→ **Activity**: In the records that follow, count the lines where the string "dots" appears, and give the count with nothing added.

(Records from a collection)

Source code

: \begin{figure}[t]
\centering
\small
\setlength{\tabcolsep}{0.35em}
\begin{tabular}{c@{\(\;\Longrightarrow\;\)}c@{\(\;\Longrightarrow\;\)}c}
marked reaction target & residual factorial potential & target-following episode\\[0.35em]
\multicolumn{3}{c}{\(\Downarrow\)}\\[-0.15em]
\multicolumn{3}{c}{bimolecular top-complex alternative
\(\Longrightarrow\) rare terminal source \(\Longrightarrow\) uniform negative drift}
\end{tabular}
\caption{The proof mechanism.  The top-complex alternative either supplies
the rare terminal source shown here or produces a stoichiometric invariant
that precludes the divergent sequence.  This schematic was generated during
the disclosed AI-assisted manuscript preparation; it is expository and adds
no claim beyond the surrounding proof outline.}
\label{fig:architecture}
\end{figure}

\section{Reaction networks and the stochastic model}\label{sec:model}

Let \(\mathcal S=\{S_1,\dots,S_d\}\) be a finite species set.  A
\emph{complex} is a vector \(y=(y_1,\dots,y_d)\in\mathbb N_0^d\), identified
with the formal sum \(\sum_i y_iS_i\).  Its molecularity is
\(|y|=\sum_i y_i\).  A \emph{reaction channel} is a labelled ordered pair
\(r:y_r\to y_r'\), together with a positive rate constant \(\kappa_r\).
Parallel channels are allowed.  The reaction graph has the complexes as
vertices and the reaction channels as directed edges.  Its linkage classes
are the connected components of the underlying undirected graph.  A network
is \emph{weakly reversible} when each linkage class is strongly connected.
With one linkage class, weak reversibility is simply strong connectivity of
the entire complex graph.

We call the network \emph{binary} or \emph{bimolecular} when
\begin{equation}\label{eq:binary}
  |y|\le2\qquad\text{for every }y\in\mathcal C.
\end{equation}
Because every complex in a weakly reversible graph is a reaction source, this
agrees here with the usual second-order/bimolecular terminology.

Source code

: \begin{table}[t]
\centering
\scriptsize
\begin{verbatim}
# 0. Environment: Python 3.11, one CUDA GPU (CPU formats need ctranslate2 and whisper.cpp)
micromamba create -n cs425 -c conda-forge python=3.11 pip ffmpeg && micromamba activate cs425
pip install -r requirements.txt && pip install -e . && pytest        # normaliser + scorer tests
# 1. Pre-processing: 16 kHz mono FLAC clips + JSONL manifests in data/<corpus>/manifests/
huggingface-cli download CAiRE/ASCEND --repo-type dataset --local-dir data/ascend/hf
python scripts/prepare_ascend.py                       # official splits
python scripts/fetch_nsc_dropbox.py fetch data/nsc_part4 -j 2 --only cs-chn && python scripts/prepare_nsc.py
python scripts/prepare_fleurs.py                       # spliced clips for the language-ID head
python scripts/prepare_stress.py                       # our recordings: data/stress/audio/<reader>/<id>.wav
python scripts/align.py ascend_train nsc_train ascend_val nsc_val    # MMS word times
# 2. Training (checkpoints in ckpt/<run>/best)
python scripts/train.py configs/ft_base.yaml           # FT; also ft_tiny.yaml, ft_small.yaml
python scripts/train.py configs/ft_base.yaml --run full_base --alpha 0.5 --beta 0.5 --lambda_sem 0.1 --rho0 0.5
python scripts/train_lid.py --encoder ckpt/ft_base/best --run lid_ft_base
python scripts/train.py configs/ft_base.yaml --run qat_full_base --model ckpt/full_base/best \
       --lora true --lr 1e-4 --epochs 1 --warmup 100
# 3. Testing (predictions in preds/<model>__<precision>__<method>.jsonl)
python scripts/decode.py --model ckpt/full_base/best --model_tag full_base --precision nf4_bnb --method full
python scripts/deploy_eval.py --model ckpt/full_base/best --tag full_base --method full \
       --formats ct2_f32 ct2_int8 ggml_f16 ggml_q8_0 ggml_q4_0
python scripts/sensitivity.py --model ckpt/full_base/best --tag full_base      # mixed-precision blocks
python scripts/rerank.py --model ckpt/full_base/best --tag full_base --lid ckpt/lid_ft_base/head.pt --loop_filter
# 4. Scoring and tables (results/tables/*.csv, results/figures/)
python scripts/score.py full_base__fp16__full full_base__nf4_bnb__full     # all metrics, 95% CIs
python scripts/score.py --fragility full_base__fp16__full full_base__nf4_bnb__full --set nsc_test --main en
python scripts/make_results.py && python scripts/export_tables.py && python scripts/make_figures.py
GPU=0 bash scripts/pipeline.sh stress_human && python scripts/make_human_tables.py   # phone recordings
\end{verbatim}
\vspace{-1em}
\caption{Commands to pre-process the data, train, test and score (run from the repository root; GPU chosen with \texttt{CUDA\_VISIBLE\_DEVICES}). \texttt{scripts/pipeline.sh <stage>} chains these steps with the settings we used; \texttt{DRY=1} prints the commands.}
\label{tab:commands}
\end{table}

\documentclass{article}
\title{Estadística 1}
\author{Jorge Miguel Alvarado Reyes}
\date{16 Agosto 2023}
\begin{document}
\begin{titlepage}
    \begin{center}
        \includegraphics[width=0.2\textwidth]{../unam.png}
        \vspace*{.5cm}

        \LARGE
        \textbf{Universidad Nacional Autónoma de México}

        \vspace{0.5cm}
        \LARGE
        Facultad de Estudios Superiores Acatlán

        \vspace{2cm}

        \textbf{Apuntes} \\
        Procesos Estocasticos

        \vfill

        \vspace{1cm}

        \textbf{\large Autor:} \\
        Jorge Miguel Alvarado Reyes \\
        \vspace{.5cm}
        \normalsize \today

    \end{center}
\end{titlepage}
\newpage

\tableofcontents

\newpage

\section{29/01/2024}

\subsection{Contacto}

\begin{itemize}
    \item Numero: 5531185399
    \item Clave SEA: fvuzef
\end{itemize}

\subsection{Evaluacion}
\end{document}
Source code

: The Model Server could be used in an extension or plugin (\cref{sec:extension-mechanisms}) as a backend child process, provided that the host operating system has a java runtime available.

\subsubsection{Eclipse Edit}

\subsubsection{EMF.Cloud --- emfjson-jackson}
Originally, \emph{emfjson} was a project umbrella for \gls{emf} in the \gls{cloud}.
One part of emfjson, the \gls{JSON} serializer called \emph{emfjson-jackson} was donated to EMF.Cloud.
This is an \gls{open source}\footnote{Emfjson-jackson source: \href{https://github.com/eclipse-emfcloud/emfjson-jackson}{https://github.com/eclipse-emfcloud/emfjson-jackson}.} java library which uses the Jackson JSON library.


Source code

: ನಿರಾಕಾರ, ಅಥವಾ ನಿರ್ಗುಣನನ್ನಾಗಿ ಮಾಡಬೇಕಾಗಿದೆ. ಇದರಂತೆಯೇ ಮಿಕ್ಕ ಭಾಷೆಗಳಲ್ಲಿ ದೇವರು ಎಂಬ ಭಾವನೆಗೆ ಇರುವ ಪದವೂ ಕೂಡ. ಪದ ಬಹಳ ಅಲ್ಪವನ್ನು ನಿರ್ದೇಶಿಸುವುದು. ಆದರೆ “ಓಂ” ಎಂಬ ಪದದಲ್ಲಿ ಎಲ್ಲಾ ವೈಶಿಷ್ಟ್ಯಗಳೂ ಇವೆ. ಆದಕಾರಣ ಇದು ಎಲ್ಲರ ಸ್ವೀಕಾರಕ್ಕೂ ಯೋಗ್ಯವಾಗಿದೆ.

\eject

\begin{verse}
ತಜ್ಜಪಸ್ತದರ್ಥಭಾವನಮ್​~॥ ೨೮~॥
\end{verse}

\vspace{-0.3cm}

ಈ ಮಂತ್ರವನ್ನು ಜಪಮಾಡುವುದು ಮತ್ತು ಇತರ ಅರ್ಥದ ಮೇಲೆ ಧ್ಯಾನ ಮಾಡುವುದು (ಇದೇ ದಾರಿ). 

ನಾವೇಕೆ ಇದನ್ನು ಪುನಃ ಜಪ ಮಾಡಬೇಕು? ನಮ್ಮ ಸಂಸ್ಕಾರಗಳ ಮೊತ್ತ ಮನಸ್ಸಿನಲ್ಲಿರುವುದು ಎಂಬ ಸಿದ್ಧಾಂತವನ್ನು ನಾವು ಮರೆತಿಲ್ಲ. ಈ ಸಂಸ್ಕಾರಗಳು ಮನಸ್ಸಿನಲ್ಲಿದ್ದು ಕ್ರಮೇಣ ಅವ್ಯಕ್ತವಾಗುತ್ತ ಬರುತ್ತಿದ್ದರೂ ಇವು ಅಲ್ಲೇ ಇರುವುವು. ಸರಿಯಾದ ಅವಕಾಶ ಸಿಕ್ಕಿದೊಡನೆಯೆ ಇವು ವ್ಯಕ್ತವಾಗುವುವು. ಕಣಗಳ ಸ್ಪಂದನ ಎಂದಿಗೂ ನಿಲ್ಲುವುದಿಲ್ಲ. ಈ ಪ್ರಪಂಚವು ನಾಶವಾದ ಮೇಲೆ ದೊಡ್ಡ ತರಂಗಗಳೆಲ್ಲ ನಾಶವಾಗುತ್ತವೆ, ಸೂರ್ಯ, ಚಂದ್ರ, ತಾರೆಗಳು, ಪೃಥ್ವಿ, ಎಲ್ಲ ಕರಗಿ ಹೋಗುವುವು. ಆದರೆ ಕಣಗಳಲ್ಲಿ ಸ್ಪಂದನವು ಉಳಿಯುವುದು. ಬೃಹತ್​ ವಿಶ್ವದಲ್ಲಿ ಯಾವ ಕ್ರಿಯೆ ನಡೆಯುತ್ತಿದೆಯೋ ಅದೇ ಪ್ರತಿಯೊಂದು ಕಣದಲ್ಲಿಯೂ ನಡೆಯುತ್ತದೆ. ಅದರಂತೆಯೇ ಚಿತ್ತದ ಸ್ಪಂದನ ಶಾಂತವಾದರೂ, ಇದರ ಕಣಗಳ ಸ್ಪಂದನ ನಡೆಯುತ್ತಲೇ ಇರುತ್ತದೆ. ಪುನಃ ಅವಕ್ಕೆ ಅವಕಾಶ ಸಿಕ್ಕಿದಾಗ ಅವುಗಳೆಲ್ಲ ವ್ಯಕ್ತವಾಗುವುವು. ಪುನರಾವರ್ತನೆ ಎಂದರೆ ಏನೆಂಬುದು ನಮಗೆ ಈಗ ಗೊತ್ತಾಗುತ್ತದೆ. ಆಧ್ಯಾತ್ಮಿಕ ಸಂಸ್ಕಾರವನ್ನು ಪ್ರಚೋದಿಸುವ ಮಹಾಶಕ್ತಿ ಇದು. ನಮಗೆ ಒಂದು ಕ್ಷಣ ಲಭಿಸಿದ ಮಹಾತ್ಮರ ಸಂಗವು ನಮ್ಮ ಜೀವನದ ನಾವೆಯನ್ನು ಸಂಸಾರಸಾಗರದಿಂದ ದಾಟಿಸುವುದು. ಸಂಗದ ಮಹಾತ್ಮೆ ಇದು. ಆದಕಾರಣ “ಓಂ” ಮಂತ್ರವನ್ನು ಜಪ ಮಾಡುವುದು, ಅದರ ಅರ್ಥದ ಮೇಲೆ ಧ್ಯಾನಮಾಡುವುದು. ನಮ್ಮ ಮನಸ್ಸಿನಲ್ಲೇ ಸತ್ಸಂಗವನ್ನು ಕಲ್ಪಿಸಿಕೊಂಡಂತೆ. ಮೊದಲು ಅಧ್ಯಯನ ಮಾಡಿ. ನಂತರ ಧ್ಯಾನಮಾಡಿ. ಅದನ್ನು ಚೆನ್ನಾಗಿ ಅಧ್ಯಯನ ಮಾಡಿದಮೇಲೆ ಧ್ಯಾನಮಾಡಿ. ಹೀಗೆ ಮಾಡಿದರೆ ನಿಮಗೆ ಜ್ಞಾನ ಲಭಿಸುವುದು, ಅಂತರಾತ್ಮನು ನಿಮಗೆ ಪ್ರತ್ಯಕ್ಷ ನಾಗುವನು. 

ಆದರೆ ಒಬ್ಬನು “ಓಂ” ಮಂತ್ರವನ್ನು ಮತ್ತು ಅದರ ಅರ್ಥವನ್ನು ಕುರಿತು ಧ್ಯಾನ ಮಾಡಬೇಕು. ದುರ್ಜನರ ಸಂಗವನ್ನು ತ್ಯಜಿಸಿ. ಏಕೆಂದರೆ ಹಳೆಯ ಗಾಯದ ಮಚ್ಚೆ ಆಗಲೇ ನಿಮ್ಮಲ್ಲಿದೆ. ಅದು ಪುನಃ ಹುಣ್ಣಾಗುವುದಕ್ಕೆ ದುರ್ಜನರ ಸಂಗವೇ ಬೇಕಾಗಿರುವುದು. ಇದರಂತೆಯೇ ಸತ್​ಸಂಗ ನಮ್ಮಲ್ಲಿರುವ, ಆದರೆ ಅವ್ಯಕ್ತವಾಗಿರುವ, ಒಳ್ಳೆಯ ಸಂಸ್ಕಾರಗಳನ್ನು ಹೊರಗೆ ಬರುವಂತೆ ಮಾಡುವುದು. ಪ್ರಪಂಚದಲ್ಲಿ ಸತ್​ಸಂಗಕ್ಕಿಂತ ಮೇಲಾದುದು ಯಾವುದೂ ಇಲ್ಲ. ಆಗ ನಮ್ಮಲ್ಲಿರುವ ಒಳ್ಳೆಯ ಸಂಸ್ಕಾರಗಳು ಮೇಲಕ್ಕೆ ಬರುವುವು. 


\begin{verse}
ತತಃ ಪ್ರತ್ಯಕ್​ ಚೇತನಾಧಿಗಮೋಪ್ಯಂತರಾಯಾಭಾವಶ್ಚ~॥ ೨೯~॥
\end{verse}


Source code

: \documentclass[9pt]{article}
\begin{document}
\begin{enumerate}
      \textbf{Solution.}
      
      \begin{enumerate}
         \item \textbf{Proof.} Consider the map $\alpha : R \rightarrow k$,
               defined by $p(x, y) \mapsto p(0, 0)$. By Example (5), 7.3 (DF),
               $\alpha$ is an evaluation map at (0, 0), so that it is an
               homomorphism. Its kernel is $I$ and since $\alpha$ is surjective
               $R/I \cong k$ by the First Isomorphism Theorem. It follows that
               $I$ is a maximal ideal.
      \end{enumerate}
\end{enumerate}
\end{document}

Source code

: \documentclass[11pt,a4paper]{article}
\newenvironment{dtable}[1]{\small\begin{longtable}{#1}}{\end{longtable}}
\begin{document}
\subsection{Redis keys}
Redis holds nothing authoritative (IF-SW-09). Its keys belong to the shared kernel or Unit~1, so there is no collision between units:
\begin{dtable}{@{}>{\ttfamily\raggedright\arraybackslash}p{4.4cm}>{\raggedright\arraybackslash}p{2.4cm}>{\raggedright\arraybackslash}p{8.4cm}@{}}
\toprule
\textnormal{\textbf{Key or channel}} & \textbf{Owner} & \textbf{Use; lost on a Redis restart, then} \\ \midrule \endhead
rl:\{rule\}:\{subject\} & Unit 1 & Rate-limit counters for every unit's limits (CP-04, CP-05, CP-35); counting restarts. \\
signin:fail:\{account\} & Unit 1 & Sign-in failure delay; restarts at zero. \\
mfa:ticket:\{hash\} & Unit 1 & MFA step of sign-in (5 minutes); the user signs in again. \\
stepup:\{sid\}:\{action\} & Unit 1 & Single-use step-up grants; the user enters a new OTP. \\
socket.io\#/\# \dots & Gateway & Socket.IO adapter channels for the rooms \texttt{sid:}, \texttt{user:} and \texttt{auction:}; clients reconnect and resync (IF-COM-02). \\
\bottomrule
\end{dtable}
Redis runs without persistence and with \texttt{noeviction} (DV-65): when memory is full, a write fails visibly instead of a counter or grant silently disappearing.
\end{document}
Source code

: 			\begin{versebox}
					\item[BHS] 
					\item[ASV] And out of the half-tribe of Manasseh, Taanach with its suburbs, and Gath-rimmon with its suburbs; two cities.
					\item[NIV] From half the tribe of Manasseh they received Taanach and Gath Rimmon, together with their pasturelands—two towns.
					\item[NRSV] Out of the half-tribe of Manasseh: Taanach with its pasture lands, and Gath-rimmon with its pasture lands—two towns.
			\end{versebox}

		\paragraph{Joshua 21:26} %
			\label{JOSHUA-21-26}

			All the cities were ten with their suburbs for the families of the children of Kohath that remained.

→ **Result of this task**: 3